With the present case, the Federal Circuit could effectively decide that some - but not all - of the asserted patent claims are invalid. If it does, then they'll probably need to be a new trial on infringement because we won't know whether the jury's infringement finding was based only on those claims. It might be worth noting that the jury was asked to rule on each claim separately when it came to validity. But when it came to infringement, it was only asked to rule whether any of the claims were infringed.
Now that I've looked at the verdict form in this case more carefully, I'd say that it's particularly problematic. It doesn't seem to account for the possibility that the jury found infringement on the first question but then invalidity of some (but not all) of the claims on the second. What would have happened then? The verdict form doesn't ask the jury to indicate whether the infringement finding was based on at least one claim that wasn't found to be invalid.

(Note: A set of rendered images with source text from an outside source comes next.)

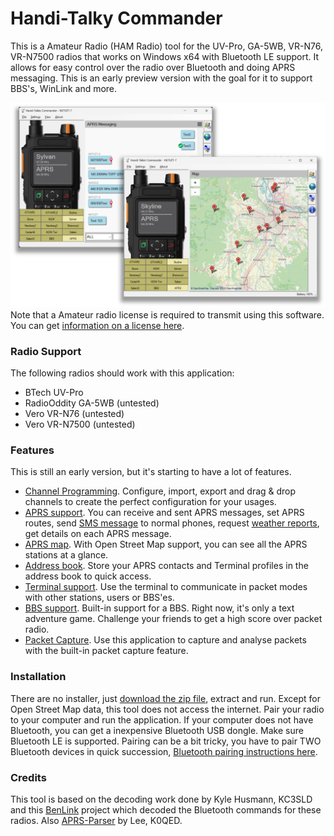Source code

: # Handi-Talky Commander

This is a Amateur Radio (HAM Radio) tool for the UV-Pro, GA-5WB, VR-N76, VR-N7500 radios that works on Windows x64 with Bluetooth LE support. It allows for easy control over the radio over Bluetooth and doing APRS messaging. This is an early preview version with the goal for it to support BBS's, WinLink and more.

![image](https://github.com/Ylianst/HTCommander/blob/main/docs/images/th-commander-2.png?raw=true)
Note that a Amateur radio license is required to transmit using this software. You can get [information on a license here](https://www.arrl.org/getting-licensed).

### Radio Support

The following radios should work with this application:

- BTech UV-Pro
- RadioOddity GA-5WB (untested)
- Vero VR-N76 (untested)
- Vero VR-N7500 (untested)

### Features

This is still an early version, but it's starting to have a lot of features.

- [Channel Programming](https://github.com/Ylianst/HTCommander/blob/main/docs/Channels.md). Configure, import, export and drag & drop channels to create the perfect configuration for your usages.
- [APRS support](https://github.com/Ylianst/HTCommander/blob/main/docs/APRS.md). You can receive and sent APRS messages, set APRS routes, send [SMS message](https://github.com/Ylianst/HTCommander/blob/main/docs/APRS-SMS.md) to normal phones, request [weather reports](https://github.com/Ylianst/HTCommander/blob/main/docs/APRS-Weather.md), get details on each APRS message.
- [APRS map](https://github.com/Ylianst/HTCommander/blob/main/docs/Map.md). With Open Street Map support, you can see all the APRS stations at a glance.
- [Address book](https://github.com/Ylianst/HTCommander/blob/main/docs/AddressBook.md). Store your APRS contacts and Terminal profiles in the address book to quick access.
- [Terminal support](https://github.com/Ylianst/HTCommander/blob/main/docs/Terminal.md). Use the terminal to communicate in packet modes with other stations, users or BBS'es.
- [BBS support](https://github.com/Ylianst/HTCommander/blob/main/docs/BBS.md). Built-in support for a BBS. Right now, it's only a text adventure game. Challenge your friends to get a high score over packet radio.
- [Packet Capture](https://github.com/Ylianst/HTCommander/blob/main/docs/Capture.md). Use this application to capture and analyse packets with the built-in packet capture feature.

### Installation

There are no installer, just [download the zip file](https://github.com/Ylianst/HTCommander/raw/refs/heads/main/releases/HTCommander-0.12.zip), extract and run. Except for Open Street Map data, this tool does not access the internet. Pair your radio to your computer and run the application. If your computer does not have Bluetooth, you can get a inexpensive Bluetooth USB dongle. Make sure Bluetooth LE is supported. Pairing can be a bit tricky, you have to pair TWO Bluetooth devices in quick succession, [Bluetooth pairing instructions here](https://github.com/Ylianst/HTCommander/blob/main/docs/Paring.md).

### Credits

This tool is based on the decoding work done by Kyle Husmann, KC3SLD and this [BenLink](https://github.com/khusmann/benlink) project which decoded the Bluetooth commands for these radios. Also [APRS-Parser](https://github.com/k0qed/aprs-parser) by Lee, K0QED.
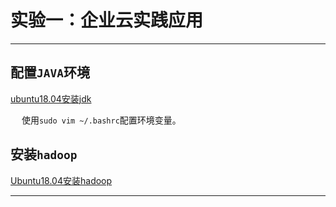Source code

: # 实验一：企业云实践应用

------------------

## 配置`JAVA`环境

[ubuntu18.04安装jdk](https://blog.csdn.net/weixin_38883338/article/details/82079194)

&emsp; 使用`sudo vim ~/.bashrc`配置环境变量。

## 安装`hadoop`

[Ubuntu18.04安装hadoop](https://blog.csdn.net/weixin_38883338/article/details/82928809)

------------------

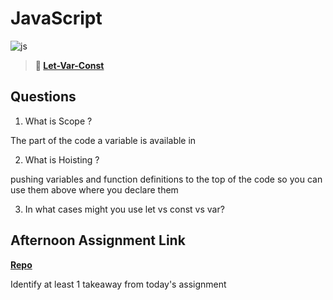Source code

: # JavaScript

![js](https://bcw.blob.core.windows.net/public/img/courses/js.gif)

> **📖 [Let-Var-Const](https://codeworksacademy.com/fs-student-guide/resources/wk2/01-Let-Var-Const)**

## Questions

1. What is Scope ?

The part of the code a variable is available in

2. What is Hoisting ?

pushing variables and function definitions to the top of the code so you can use them above where you declare them

3. In what cases might you use let vs const vs var?



## Afternoon Assignment Link

**[Repo](https://github.com/tebazele/<ASSIGNMENT_REPO>)**

Identify at least 1 takeaway from today's assignment
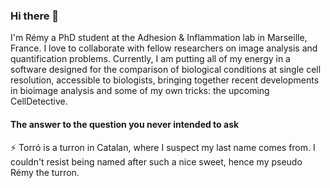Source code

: ### Hi there 👋

I'm Rémy a PhD student at the Adhesion & Inflammation lab in Marseille, France. I love to collaborate with fellow researchers on image analysis and quantification problems. Currently, I am putting all of my energy in a software designed for the comparison of biological conditions at single cell resolution, accessible to biologists, bringing together recent developments in bioimage analysis and some of my own tricks: the upcoming CellDetective. 

#### The answer to the question you never intended to ask

⚡ Torró is a turron in Catalan, where I suspect my last name comes from. I couldn't resist being named after such a nice sweet, hence my pseudo Rémy the turron. 

<!--
**remyeltorro/remyeltorro** is a ✨ _special_ ✨ repository because its `README.md` (this file) appears on your GitHub profile.

Here are some ideas to get you started:

- 🔭 I’m currently working on ...
- 🌱 I’m currently learning ...
- 👯 I’m looking to collaborate on ...
- 🤔 I’m looking for help with ...
- 💬 Ask me about ...
- 📫 How to reach me: ...
- 😄 Pronouns: ...
- ⚡ Fun fact: ...
-->
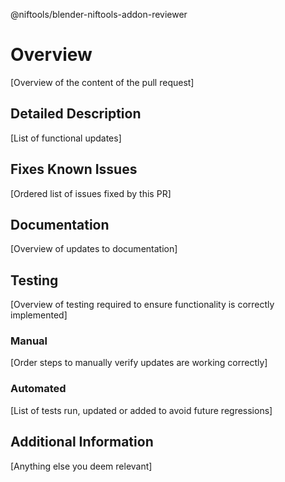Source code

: @niftools/blender-niftools-addon-reviewer 

# Overview
[Overview of the content of the pull request]

##  Detailed Description
[List of functional updates]

## Fixes Known Issues
[Ordered list of issues fixed by this PR]

## Documentation
[Overview of updates to documentation]

## Testing
[Overview of testing required to ensure functionality is correctly implemented]

### Manual
[Order steps to manually verify updates are working correctly]

### Automated
[List of tests run, updated or added to avoid future regressions]

## Additional Information
[Anything else you deem relevant]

There was also a question at an earlier stage of the Sprint case regarding, in effect, the finality of the Sprint decision. Prism effectively argued that it was too late to set aside the judgment against Sprint because the Federal Circuit had issued a mandate in that case before it decided in the T-Mobile case that the patent claims were invalid. (Sprint hadn't yet petitioned the Supreme Court.) The Federal Circuit disagreed. In other words, the Sprint judgment wasn't sufficiently finalized, when the T-Mobile decision was issued, so as to preclude the Sprint judgment being set aside based on the T-Mobile decision.
Prism also raised the issue of Sprint having previously stipulated that it wouldn't argue invalidity as a defense against the infringement claims. The Federal Circuit said, in effect, that that didn't matter.
So the question wasn't whether effect could be given to invalidation decisions which happened before the present case (i.e. Prism v Sprint) was finalized. The questions were (1) whether the present case had been finalized and (2) whether the claims in question had actually been invalidated.
The two questions which Prism posed in its petition for cert with the Supreme Court related to the two issues I described in the first two paragraphs.